Something odd happened Friday in Geneva: The United Nations Human Rights Council, derided by conservatives and liberal human rights advocates alike as a toothless and sometimes hypocritical organ, actually did the right thing. For the first time ever, it voted to expel one of its members for committing atrocities.
That member was Libya, whose tyrannical leader, Moammar Kadafi, has reportedly ordered soldiers and armed mercenaries to slaughter those protesting his regime. The decision on Libya's suspension now goes to the General Assembly. Regardless of what happens next, the unanimous vote by the much-maligned Human Rights Council is a sign that it might be more worthwhile than its critics suppose.

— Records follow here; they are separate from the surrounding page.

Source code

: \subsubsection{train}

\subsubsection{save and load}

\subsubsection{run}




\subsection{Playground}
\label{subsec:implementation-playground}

The current council was created in 2006 to replace the widely discredited Human Rights Commission, a farcical organization whose 53 members included some of the worst human rights abusers in the world; as then-U.N. Secretary General Kofi Annan observed, countries sought membership "not to strengthen human rights but to protect themselves against criticism or to criticize others." Not satisfied with the reforms, the George W. Bush administration withdrew from the council, but the Obama administration rejoined in 2009.
We thought that was the right decision, but not because we had any illusions about the council's agenda or effectiveness. It was still a bastion of bad behavior, stacked with repressive regimes such as Libya, Cuba, Saudi Arabia and China. Just like the old commission, it continued to focus on perceived abuses by Israel against Palestinians while taking little action elsewhere. But we believed the U.S. could have more influence over the building of a better council by working within it than from without. And, in fact, over the last four years it has become clear that the council does represent an improvement over the old commission, if not as big an improvement as we'd like.

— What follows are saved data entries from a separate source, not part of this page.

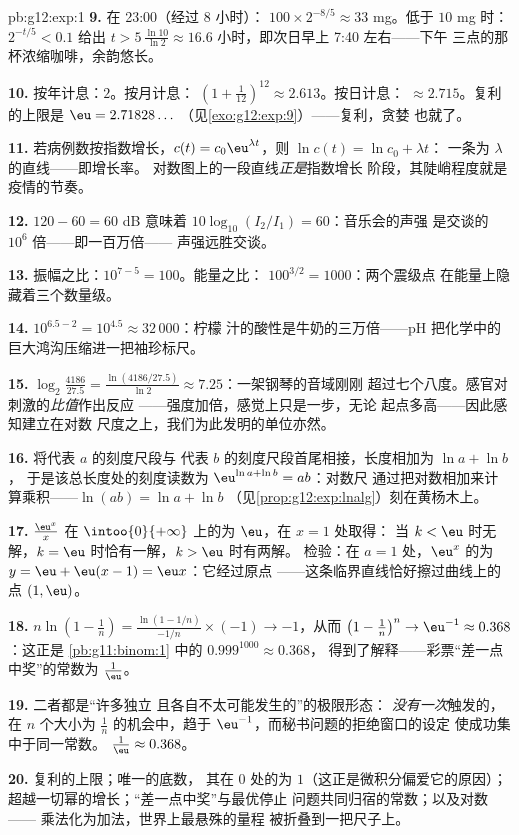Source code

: \begin{solution}{pb:g12:exp:1}
\textbf{9.} 在 23:00（经过 $8$ 小时）：
$100 \times 2^{-8/5} \approx 33$ mg。低于 $10$ mg 时：
$2^{-t/5} < 0.1$ 给出 $t > 5\,\frac{\ln 10}{\ln 2} \approx
16.6$ 小时，即次日早上 7:40 左右——下午
三点的那杯浓缩咖啡，余韵悠长。

\textbf{10.} 按年计息：$2$。按月计息：
$\left(1 + \frac{1}{12}\right)^{12} \approx 2.613$。按日计息：
$\approx 2.715$。复利的上限是 $\eu = 2.71828\ldots$
（见\cref{exo:g12:exp:9}）——复利，贪婪
也就了。

\textbf{11.} 若病例数按指数增长，$c(t) = c_0
\eu^{\lambda t}$，则 $\ln c(t) = \ln c_0 + \lambda t$：
一条为 $\lambda$ 的直线——即增长率。
对数图上的一段直线\emph{正是}指数增长
阶段，其陡峭程度就是疫情的节奏。

\textbf{12.} $120 - 60 = 60$ dB 意味着
$10\log_{10}(I_2/I_1) = 60$：音乐会的声强
是交谈的 $10^6$ 倍——即一百万倍——
声强远胜交谈。

\textbf{13.} 振幅之比：$10^{7-5} = 100$。能量之比：
$100^{3/2} = 1000$：两个震级点
在能量上隐藏着三个数量级。

\textbf{14.} $10^{6.5 - 2} = 10^{4.5} \approx 32\,000$：柠檬
汁的酸性是牛奶的三万倍——pH
把化学中的巨大鸿沟压缩进一把袖珍标尺。

\textbf{15.} $\log_2\!\frac{4186}{27.5} =
\frac{\ln(4186/27.5)}{\ln 2} \approx 7.25$：一架钢琴的音域刚刚
超过七个八度。感官对刺激的\emph{比值}作出反应
——强度加倍，感觉上只是一步，无论
起点多高——因此感知建立在对数
尺度之上，我们为此发明的单位亦然。

\textbf{16.} 将代表 $a$ 的刻度尺段与
代表 $b$ 的刻度尺段首尾相接，长度相加为 $\ln a + \ln b$，
于是该总长度处的刻度读数为
$\eu^{\ln a + \ln b} = ab$：对数尺
通过把对数相加来计算乘积——$\ln(ab) = \ln a + \ln b$
（见\cref{prop:g12:exp:lnalg}）刻在黄杨木上。

\textbf{17.} $\frac{\eu^x}{x}$ 在
$\intoo{0}{+\infty}$ 上的为 $\eu$，在 $x = 1$ 处取得：
当 $k < \eu$ 时无解，$k = \eu$ 时恰有一解，$k > \eu$ 时有两解。
检验：在 $a = 1$ 处，$\eu^x$ 的为
$y = \eu + \eu(x - 1) = \eu x$：它经过原点
——这条临界直线恰好擦过曲线上的点 $(1, \eu)$。

\textbf{18.} $n \ln\!\left(1 - \frac1n\right) =
\frac{\ln(1 - 1/n)}{-1/n} \times (-1) \to -1$，从而
$\left(1 - \frac1n\right)^n \to \eu^{-1} \approx 0.368$：这正是
\cref{pb:g11:binom:1} 中的 $0.999^{1000} \approx 0.368$，
得到了解释——彩票“差一点中奖”的常数为
$\frac1\eu$。

\textbf{19.} 二者都是“许多独立
且各自不太可能发生的”的极限形态：
\emph{没有一次}触发的，在 $n$ 个大小为 $\frac1n$ 的机会中，趋于
$\eu^{-1}$，而秘书问题的拒绝窗口的设定
使成功集中于同一常数。
$\frac1\eu \approx 0.368$。

\textbf{20.} 复利的上限；唯一的底数，
其在 $0$ 处的为 $1$（这正是微积分偏爱它的原因）；
超越一切幂的增长；“差一点中奖”与最优停止
问题共同归宿的常数；以及对数——
乘法化为加法，世界上最悬殊的量程
被折叠到一把尺子上。
\end{solution}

Perhaps its most valuable contribution is the "universal periodic review," in which the human rights records of all 192 U.N. member states are opened to scrutiny. The council has little power to follow up on these reviews or to take much action, but shining a spotlight on repression does embarrass dictatorial regimes and in some cases has prompted changes. Following its review, Saudi Arabia promised to abolish the guardianship system, in which male permission is required for women to work, study, marry, travel or use public services, and to end the death penalty for juveniles.
By voting to expel Libya, the council has demonstrated that it is capable of fulfilling its mandate to suspend countries that commit "gross and systematic violations of human rights." Obviously, we would have been happier if Libya had never been allowed to join. But when it comes to improving U.N. institutions, it's all about baby steps.